[AVAILABLE DATA — start]
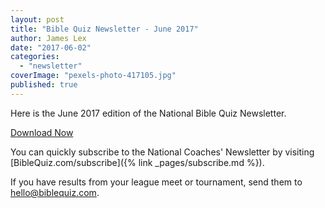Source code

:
 ```yaml
---
layout: post
title: "Bible Quiz Newsletter - June 2017"
author: James Lex
date: "2017-06-02"
categories: 
  - "newsletter"
coverImage: "pexels-photo-417105.jpg"
published: true
---
```


Here is the June 2017 edition of the National Bible Quiz Newsletter.

<a href="{% link assets/2017/June-2017.pdf %}" class="button is-primary">Download Now</a>

You can quickly subscribe to the National Coaches' Newsletter by visiting [BibleQuiz.com/subscribe]({% link _pages/subscribe.md %}).

If you have results from your league meet or tournament, send them to [hello@biblequiz.com](mailto:hello@biblequiz.com).
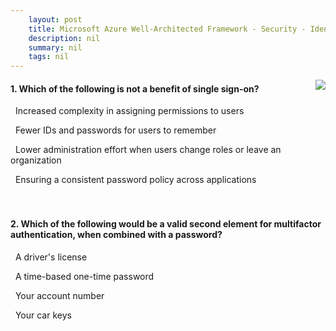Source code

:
```yaml
---
    layout: post
    title: Microsoft Azure Well-Architected Framework - Security - Identity management
    description: nil
    summary: nil
    tags: nil
---
```



 <a target="_blank" href="https://docs.microsoft.com/en-us/learn/modules/azure-well-architected-security/3-identity-management/"><i class="fas fa-external-link-alt"></i> </a>
 <img align="right" src="https://docs.microsoft.com/en-us/learn/achievements/azure-well-architected-security.svg">
####  1. Which of the following is not a benefit of single sign-on?


<i class='fas fa-check-square' style='color: Dodgerblue;'></i> &nbsp;&nbsp;Increased complexity in assigning permissions to users

<i class='far fa-square'></i> &nbsp;&nbsp;Fewer IDs and passwords for users to remember

<i class='far fa-square'></i> &nbsp;&nbsp;Lower administration effort when users change roles or leave an organization

<i class='far fa-square'></i> &nbsp;&nbsp;Ensuring a consistent password policy across applications
<br />
<br />
<br />

####  2. Which of the following would be a valid second element for multifactor authentication, when combined with a password?


<i class='far fa-square'></i> &nbsp;&nbsp;A driver's license

<i class='fas fa-check-square' style='color: Dodgerblue;'></i> &nbsp;&nbsp;A time-based one-time password

<i class='far fa-square'></i> &nbsp;&nbsp;Your account number

<i class='far fa-square'></i> &nbsp;&nbsp;Your car keys
<br />
<br />
<br />
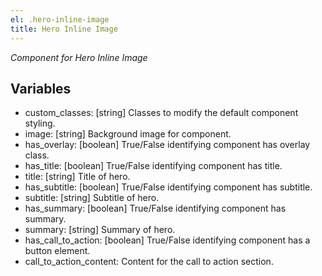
 ```yaml
---
el: .hero-inline-image
title: Hero Inline Image
---
```

_Component for Hero Inline Image_

## Variables
* custom_classes: [string] Classes to modify the default component styling.
* image: [string] Background image for component.
* has_overlay: [boolean] True/False identifying component has overlay class.
* has_title: [boolean] True/False identifying component has title.
* title: [string] Title of hero.
* has_subtitle: [boolean] True/False identifying component has subtitle.
* subtitle: [string] Subtitle of hero.
* has_summary: [boolean] True/False identifying component has summary.
* summary: [string] Summary of hero.
* has_call_to_action: [boolean] True/False identifying component has a button element.
* call_to_action_content: Content for the call to action section.
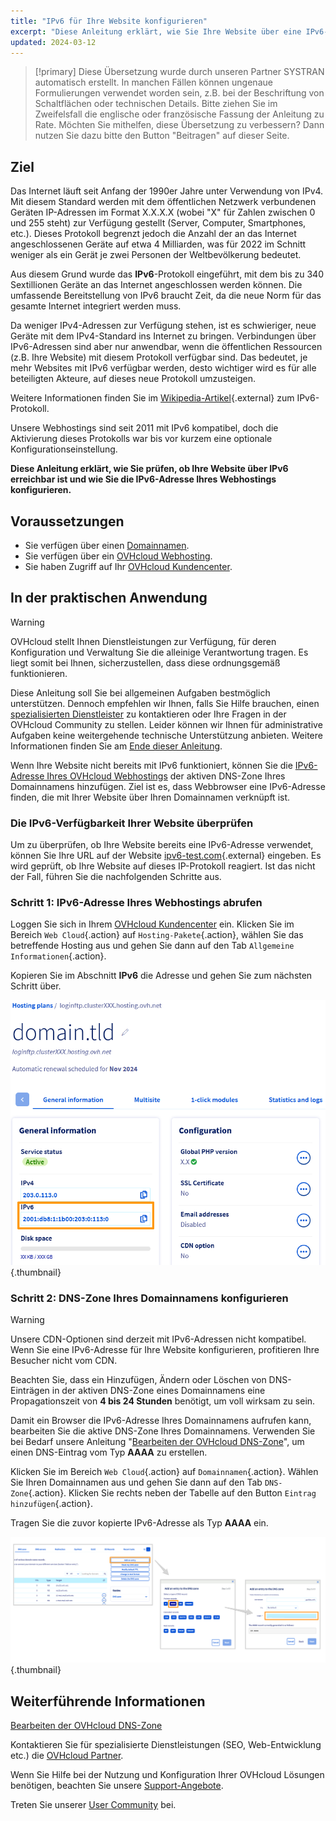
 ```yaml
---
title: "IPv6 für Ihre Website konfigurieren"
excerpt: "Diese Anleitung erklärt, wie Sie Ihre Website über eine IPv6-Adresse verfügbar machen"
updated: 2024-03-12
---
```


> [!primary]
> Diese Übersetzung wurde durch unseren Partner SYSTRAN automatisch erstellt. In manchen Fällen können ungenaue Formulierungen verwendet worden sein, z.B. bei der Beschriftung von Schaltflächen oder technischen Details. Bitte ziehen Sie im Zweifelsfall die englische oder französische Fassung der Anleitung zu Rate. Möchten Sie mithelfen, diese Übersetzung zu verbessern? Dann nutzen Sie dazu bitte den Button "Beitragen" auf dieser Seite.
>

## Ziel

Das Internet läuft seit Anfang der 1990er Jahre unter Verwendung von IPv4. Mit diesem Standard werden mit dem öffentlichen Netzwerk verbundenen Geräten IP-Adressen im Format X.X.X.X (wobei "X" für Zahlen zwischen 0 und 255 steht) zur Verfügung gestellt (Server, Computer, Smartphones, etc.). Dieses Protokoll begrenzt jedoch die Anzahl der an das Internet angeschlossenen Geräte auf etwa 4 Milliarden, was für 2022 im Schnitt weniger als ein Gerät je zwei Personen der Weltbevölkerung bedeutet.

Aus diesem Grund wurde das **IPv6**-Protokoll eingeführt, mit dem bis zu 340 Sextillionen Geräte an das Internet angeschlossen werden können. Die umfassende Bereitstellung von IPv6 braucht Zeit, da die neue Norm für das gesamte Internet integriert werden muss.

Da weniger IPv4-Adressen zur Verfügung stehen, ist es schwieriger, neue Geräte mit dem IPv4-Standard ins Internet zu bringen. Verbindungen über IPv6-Adressen sind aber nur anwendbar, wenn die öffentlichen Ressourcen (z.B. Ihre Website) mit diesem Protokoll verfügbar sind. Das bedeutet, je mehr Websites mit IPv6 verfügbar werden, desto wichtiger wird es für alle beteiligten Akteure, auf dieses neue Protokoll umzusteigen.

Weitere Informationen finden Sie im [Wikipedia-Artikel](https://de.wikipedia.org/wiki/IPv6){.external} zum IPv6-Protokoll.

Unsere Webhostings sind seit 2011 mit IPv6 kompatibel, doch die Aktivierung dieses Protokolls war bis vor kurzem eine optionale Konfigurationseinstellung.  

**Diese Anleitung erklärt, wie Sie prüfen, ob Ihre Website über IPv6 erreichbar ist und wie Sie die IPv6-Adresse Ihres Webhostings konfigurieren.**

## Voraussetzungen

- Sie verfügen über einen [Domainnamen](/links/web/domains).
- Sie verfügen über ein [OVHcloud Webhosting](/links/web/hosting).
- Sie haben Zugriff auf Ihr [OVHcloud Kundencenter](/links/manager).

## In der praktischen Anwendung

> [!warning]
> OVHcloud stellt Ihnen Dienstleistungen zur Verfügung, für deren Konfiguration und Verwaltung Sie die alleinige Verantwortung tragen. Es liegt somit bei Ihnen, sicherzustellen, dass diese ordnungsgemäß funktionieren.
> 
> Diese Anleitung soll Sie bei allgemeinen Aufgaben bestmöglich unterstützen. Dennoch empfehlen wir Ihnen, falls Sie Hilfe brauchen, einen [spezialisierten Dienstleister](/links/partner) zu kontaktieren oder Ihre Fragen in der OVHcloud Community zu stellen. Leider können wir Ihnen für administrative Aufgaben keine weitergehende technische Unterstützung anbieten. Weitere Informationen finden Sie am [Ende dieser Anleitung](#go-further).
>

Wenn Ihre Website nicht bereits mit IPv6 funktioniert, können Sie die [IPv6-Adresse Ihres OVHcloud Webhostings](/pages/web_cloud/web_hosting/clusters_and_shared_hosting_IP) der aktiven DNS-Zone Ihres Domainnamens hinzufügen. Ziel ist es, dass Webbrowser eine IPv6-Adresse finden, die mit Ihrer Website über Ihren Domainnamen verknüpft ist.

### Die IPv6-Verfügbarkeit Ihrer Website überprüfen

Um zu überprüfen, ob Ihre Website bereits eine IPv6-Adresse verwendet, können Sie Ihre URL auf der Website [ipv6-test.com](https://ipv6-test.com/validate.php){.external} eingeben. Es wird geprüft, ob Ihre Website auf dieses IP-Protokoll reagiert. Ist das nicht der Fall, führen Sie die nachfolgenden Schritte aus.

### Schritt 1: IPv6-Adresse Ihres Webhostings abrufen

Loggen Sie sich in Ihrem [OVHcloud Kundencenter](/links/manager) ein. Klicken Sie im Bereich `Web Cloud`{.action} auf `Hosting-Pakete`{.action}, wählen Sie das betreffende Hosting aus und gehen Sie dann auf den Tab `Allgemeine Informationen`{.action}.

Kopieren Sie im Abschnitt **IPv6** die Adresse und gehen Sie zum nächsten Schritt über.

![IPv6](images/find-ipv6.png){.thumbnail}

### Schritt 2: DNS-Zone Ihres Domainnamens konfigurieren

> [!warning]
>
> Unsere CDN-Optionen sind derzeit mit IPv6-Adressen nicht kompatibel. Wenn Sie eine IPv6-Adresse für Ihre Website konfigurieren, profitieren Ihre Besucher nicht vom CDN.
>
> Beachten Sie, dass ein Hinzufügen, Ändern oder Löschen von DNS-Einträgen in der aktiven DNS-Zone eines Domainnamens eine Propagationszeit von **4 bis 24 Stunden** benötigt, um voll wirksam zu sein.
>

Damit ein Browser die IPv6-Adresse Ihres Domainnamens aufrufen kann, bearbeiten Sie die aktive DNS-Zone Ihres Domainnamens. Verwenden Sie bei Bedarf unsere Anleitung "[Bearbeiten der OVHcloud DNS-Zone](/pages/web_cloud/domains/dns_zone_edit)", um einen DNS-Eintrag vom Typ **AAAA** zu erstellen.

Klicken Sie im Bereich `Web Cloud`{.action} auf `Domainnamen`{.action}. Wählen Sie Ihren Domainnamen aus und gehen Sie dann auf den Tab `DNS-Zone`{.action}. Klicken Sie rechts neben der Tabelle auf den Button `Eintrag hinzufügen`{.action}. 

Tragen Sie die zuvor kopierte IPv6-Adresse als Typ **AAAA** ein.

![IPv6](images/add-dns-zone-entry-aaaa.png){.thumbnail}

## Weiterführende Informationen <a name="go-further"></a>

[Bearbeiten der OVHcloud DNS-Zone](/pages/web_cloud/domains/dns_zone_edit)

Kontaktieren Sie für spezialisierte Dienstleistungen (SEO, Web-Entwicklung etc.) die [OVHcloud Partner](/links/partner).

Wenn Sie Hilfe bei der Nutzung und Konfiguration Ihrer OVHcloud Lösungen benötigen, beachten Sie unsere [Support-Angebote](/links/support).

Treten Sie unserer [User Community](/links/community) bei.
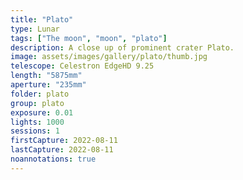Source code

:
 ```yaml
---
title: "Plato"
type: Lunar
tags: ["The moon", "moon", "plato"]
description: A close up of prominent crater Plato.
image: assets/images/gallery/plato/thumb.jpg
telescope: Celestron EdgeHD 9.25
length: "5875mm"
aperture: "235mm"
folder: plato
group: plato
exposure: 0.01
lights: 1000
sessions: 1
firstCapture: 2022-08-11 
lastCapture: 2022-08-11
noannotations: true
---
```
[AVAILABLE DATA — finish]
Nothing but the lines from the beginning of the material through the line with "You can quickly" should appear, printed exactly, with no pictures among them.

SOLUTION TO THE EXERCISE »
Source code

:
 ```yaml
---
layout: post
title: "Bible Quiz Newsletter - June 2017"
author: James Lex
date: "2017-06-02"
categories: 
  - "newsletter"
coverImage: "pexels-photo-417105.jpg"
published: true
---
```


Here is the June 2017 edition of the National Bible Quiz Newsletter.

<a href="{% link assets/2017/June-2017.pdf %}" class="button is-primary">Download Now</a>

You can quickly subscribe to the National Coaches' Newsletter by visiting [BibleQuiz.com/subscribe]({% link _pages/subscribe.md %}).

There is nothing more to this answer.